Go through the records below and copy out every line that contains the word "Dibzzyy".

» Dataset entries:
####

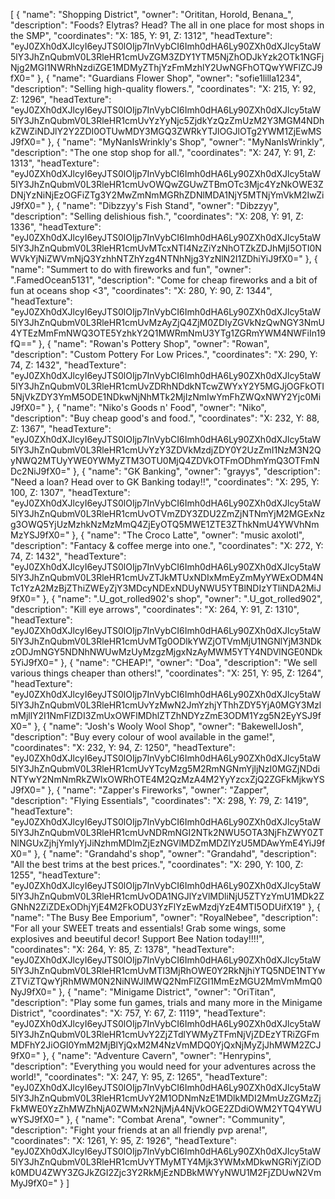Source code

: [
    {
        "name": "Shopping District",
        "owner": "Orititan, Horold, Benana_",
        "description": "Foods? Elytras? Head? The all in one place for most shops in the SMP",
        "coordinates": "X: 185, Y: 91, Z: 1312",
        "headTexture": "eyJ0ZXh0dXJlcyI6eyJTS0lOIjp7InVybCI6Imh0dHA6Ly90ZXh0dXJlcy5taW5lY3JhZnQubmV0L3RleHR1cmUvZGM3ZDY1YTM5NjZhODJkYzk2OTk1NGFjNjg2MGI1NWRhNzdiZGE1MDMyZThjYzFmMzhlY2UwNGFhOTQwYWFlZCJ9fX0="
    },
    {
        "name": "Guardians Flower Shop",
        "owner": "sofie1lilla1234",
        "description": "Selling high-quality flowers.",
        "coordinates": "X: 215, Y: 92, Z: 1296",
        "headTexture": "eyJ0ZXh0dXJlcyI6eyJTS0lOIjp7InVybCI6Imh0dHA6Ly90ZXh0dXJlcy5taW5lY3JhZnQubmV0L3RleHR1cmUvYzYyNjc5ZjdkYzQzZmUzM2Y3MGM4NDhkZWZiNDJlY2Y2ZDI0OTUwMDY3MGQ3ZWRkYTJlOGJlOTg2YWM1ZjEwMSJ9fX0="
    },
    {
        "name": "MyNanIsWrinkly's Shop",
        "owner": "MyNanIsWrinkly",
        "description": "The one stop shop for all.",
        "coordinates": "X: 247, Y: 91, Z: 1313",
        "headTexture": "eyJ0ZXh0dXJlcyI6eyJTS0lOIjp7InVybCI6Imh0dHA6Ly90ZXh0dXJlcy5taW5lY3JhZnQubmV0L3RleHR1cmUvOWQwZGUwZTBmOTc3Mjc4YzNkOWE3ZDNjYzNiNjEzOGFiZTg3Y2MwZmNmMGRhZDNlMDA1NjY5MTNjYmVkM2IwZiJ9fX0="
    },
    {
        "name": "Dibzzyy's Fish Stand",
        "owner": "Dibzzyy",
        "description": "Selling delishious fish.",
        "coordinates": "X: 208, Y: 91, Z: 1336",
        "headTexture": "eyJ0ZXh0dXJlcyI6eyJTS0lOIjp7InVybCI6Imh0dHA6Ly90ZXh0dXJlcy5taW5lY3JhZnQubmV0L3RleHR1cmUvMTcxNTI4NzZiYzNhOTZkZDJhMjI5OTI0NWVkYjNiZWVmNjQ3YzhhNTZhYzg4NTNhNjg3YzNlN2I1ZDhiYiJ9fX0="
    },
    {
        "name": "Summert to do with fireworks and fun",
        "owner": ".FamedOcean5131",
        "description": "Come for cheap fireworks and a bit of fun at oceans shop <3",
        "coordinates": "X: 280, Y: 90, Z: 1344",
        "headTexture": "eyJ0ZXh0dXJlcyI6eyJTS0lOIjp7InVybCI6Imh0dHA6Ly90ZXh0dXJlcy5taW5lY3JhZnQubmV0L3RleHR1cmUvMzAyZjQ4ZjM0ZDIyZGVkNzQwNGY3NmU4YTEzMmFmNWQ3OTE5YzhkY2Q1MWRmNmU3YTg1ZGRmYWM4NWFiIn19fQ=="
    },
    {
        "name": "Rowan's Pottery Shop",
        "owner": "Rowan",
        "description": "Custom Pottery For Low Prices.",
        "coordinates": "X: 290, Y: 74, Z: 1432",
        "headTexture": "eyJ0ZXh0dXJlcyI6eyJTS0lOIjp7InVybCI6Imh0dHA6Ly90ZXh0dXJlcy5taW5lY3JhZnQubmV0L3RleHR1cmUvZDRhNDdkNTcwZWYxY2Y5MGJjOGFkOTI5NjVkZDY3YmM5ODE1NDkwNjNhMTk2MjIzNmIwYmFhZWQxNWY2Yjc0MiJ9fX0="
    },
    {
        "name": "Niko's Goods n' Food",
        "owner": "Niko",
        "description": "Buy cheap good's and food.",
        "coordinates": "X: 232, Y: 88, Z: 1367",
        "headTexture": "eyJ0ZXh0dXJlcyI6eyJTS0lOIjp7InVybCI6Imh0dHA6Ly90ZXh0dXJlcy5taW5lY3JhZnQubmV0L3RleHR1cmUvYzY3ZDVkMzdjZDY0Y2UzZmI1NzM3N2QyNWQ2MTUyYWE0YWMyZTM3OTU0MjQ4ZDVkOTFmODhmYmQ3OTFmNDc2NiJ9fX0="
    },
    {
        "name": "GK Banking",
        "owner": "grayys",
        "description": "Need a loan? Head over to GK Banking today!!",
        "coordinates": "X: 295, Y: 100, Z: 1307",
        "headTexture": "eyJ0ZXh0dXJlcyI6eyJTS0lOIjp7InVybCI6Imh0dHA6Ly90ZXh0dXJlcy5taW5lY3JhZnQubmV0L3RleHR1cmUvOTVmZDY3ZDU2ZmZjNTNmYjM2MGExNzg3OWQ5YjUzMzhkNzMzMmQ4ZjEyOTQ5MWE1ZTE3ZThkNmU4YWVhNmMzYSJ9fX0="
    },
    {
        "name": "The Croco Latte",
        "owner": "music axolotl",
        "description": "Fantacy & coffee merge into one.",
        "coordinates": "X: 272, Y: 74, Z: 1432",
        "headTexture": "eyJ0ZXh0dXJlcyI6eyJTS0lOIjp7InVybCI6Imh0dHA6Ly90ZXh0dXJlcy5taW5lY3JhZnQubmV0L3RleHR1cmUvZTJkMTUxNDIxMmEyZmMyYWExODM4NTc1YzA2MzBjZThiZWEyZjY3MDcyNDExNDUyNWU5YTBlNDIzYTliNDA2MiJ9fX0="
    },
    {
        "name": ".U_got_rolled902's shop",
        "owner": ".U_got_rolled902",
        "description": "Kill eye arrows",
        "coordinates": "X: 264, Y: 91, Z: 1310",
        "headTexture": "eyJ0ZXh0dXJlcyI6eyJTS0lOIjp7InVybCI6Imh0dHA6Ly90ZXh0dXJlcy5taW5lY3JhZnQubmV0L3RleHR1cmUvMTg0ODlkYWZjOTVmMjU1NGNlYjM3NDkzODJmNGY5NDNhNWUwMzUyMzgzMjgxNzAyMWM5YTY4NDVlNGE0NDk5YiJ9fX0="
    },
    {
        "name": "CHEAP!",
        "owner": "Doa",
        "description": "We sell various things cheaper than others!",
        "coordinates": "X: 251, Y: 95, Z: 1264",
        "headTexture": "eyJ0ZXh0dXJlcyI6eyJTS0lOIjp7InVybCI6Imh0dHA6Ly90ZXh0dXJlcy5taW5lY3JhZnQubmV0L3RleHR1cmUvYzMwN2JmYzhjYThhZDY5YjA0MGY3MzlmMjllY2I1NmFlZDI3ZmUxOWFlMDhlZTZhNDYzZmE3ODM1Yzg5N2EyYSJ9fX0="
    },
    {
        "name": "Josh's Wooly Wool Shop",
        "owner": "BakewellJosh",
        "description": "Buy every colour of wool available in the game!",
        "coordinates": "X: 232, Y: 94, Z: 1250",
        "headTexture": "eyJ0ZXh0dXJlcyI6eyJTS0lOIjp7InVybCI6Imh0dHA6Ly90ZXh0dXJlcy5taW5lY3JhZnQubmV0L3RleHR1cmUvYTcyMzg5M2RmNGNmYjljNzI0MGZjNDdiNTYwY2NmNmRkZWIxOWRhOTE4M2QzMzA4M2YyYzcxZjQ2ZGFkMjkwYSJ9fX0="
    },
    {
        "name": "Zapper's Fireworks",
        "owner": "Zapper",
        "description": "Flying Essentials",
        "coordinates": "X: 298, Y: 79, Z: 1419",
        "headTexture": "eyJ0ZXh0dXJlcyI6eyJTS0lOIjp7InVybCI6Imh0dHA6Ly90ZXh0dXJlcy5taW5lY3JhZnQubmV0L3RleHR1cmUvNDRmNGI2NTk2NWU5OTA3NjFhZWY0ZTNlNGUxZjhjYmIyYjJiNzhmMDlmZjEzNGVlMDZmMDZlYzU5MDAwYmE4YiJ9fX0="
    },
    {
        "name": "Grandahd's shop",
        "owner": "Grandahd",
        "description": "All the best trims at the best prices.",
        "coordinates": "X: 290, Y: 100, Z: 1255",
        "headTexture": "eyJ0ZXh0dXJlcyI6eyJTS0lOIjp7InVybCI6Imh0dHA6Ly90ZXh0dXJlcy5taW5lY3JhZnQubmV0L3RleHR1cmUvODA1NGJlYzVlMDliNjU5ZTYzYmU1MDk2ZGNhN2ZiZDExODhjYjE4M2FkODU3YzFlYzEwMzdjYzE4MTI5ODUifX19"
    },
    {
        "name": "The Busy Bee Emporium",
        "owner": "RoyalNebee",
        "description": "For all your SWEET treats and essentials! Grab some wings, some explosives and beeutiful decor! Support Bee Nation today!!!!",
        "coordinates": "X: 264, Y: 85, Z: 1378",
        "headTexture": "eyJ0ZXh0dXJlcyI6eyJTS0lOIjp7InVybCI6Imh0dHA6Ly90ZXh0dXJlcy5taW5lY3JhZnQubmV0L3RleHR1cmUvMTI3MjRhOWE0Y2RkNjhiYTQ5NDE1NTYwZTViZTQwYjRhMWM0N2NiNWJlMWQ2NmFlZGI1MmEzMGU2MmVmMmQ0NyJ9fX0="
    },
    {
        "name": "Minigame District",
        "owner": "OriTitan",
        "description": "Play some fun games, trials and many more in the Minigame District",
        "coordinates": "X: 757, Y: 67, Z: 1119",
        "headTexture": "eyJ0ZXh0dXJlcyI6eyJTS0lOIjp7InVybCI6Imh0dHA6Ly90ZXh0dXJlcy5taW5lY3JhZnQubmV0L3RleHR1cmUvY2ZjZTdlYWMyZTFmNjVjZDEzYTRiZGFmMDFhY2JiOGI0YmM2MjBlYjQxM2M4NzVmMDQ0YjQxNjMyZjJhMWM2ZCJ9fX0="
    },
    {
        "name": "Adventure Cavern",
        "owner": "Henrypins",
        "description": "Everything you would need for your adventures across the world!",
        "coordinates": "X: 247, Y: 95, Z: 1265",
        "headTexture": "eyJ0ZXh0dXJlcyI6eyJTS0lOIjp7InVybCI6Imh0dHA6Ly90ZXh0dXJlcy5taW5lY3JhZnQubmV0L3RleHR1cmUvY2M1ODNmNzE1MDlkMDI2MmUzZGMzZjFkMWE0YzZhMWZhNjA0ZWMxN2NjMjA4NjVkOGE2ZDdiOWM2YTQ4YWUwYSJ9fX0="
    },
    {
            "name": "Combat Arena",
        "owner": "Community",
        "description": "Fight your friends at an all friendly pvp arena!",
        "coordinates": "X: 1261, Y: 95, Z: 1926",
        "headTexture": "eyJ0ZXh0dXJlcyI6eyJTS0lOIjp7InVybCI6Imh0dHA6Ly90ZXh0dXJlcy5taW5lY3JhZnQubmV0L3RleHR1cmUvYTMyMTY4Mjk3YWMxMDkwNGRiYjZiODk0MDU4ZWY3ZGJkZGI2Zjc3Y2RkMjEzNDBkMWYyNWU1M2FjZDUwN2VmMyJ9fX0="
    }
]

####

» Output below:
        "name": "Dibzzyy's Fish Stand",
        "owner": "Dibzzyy",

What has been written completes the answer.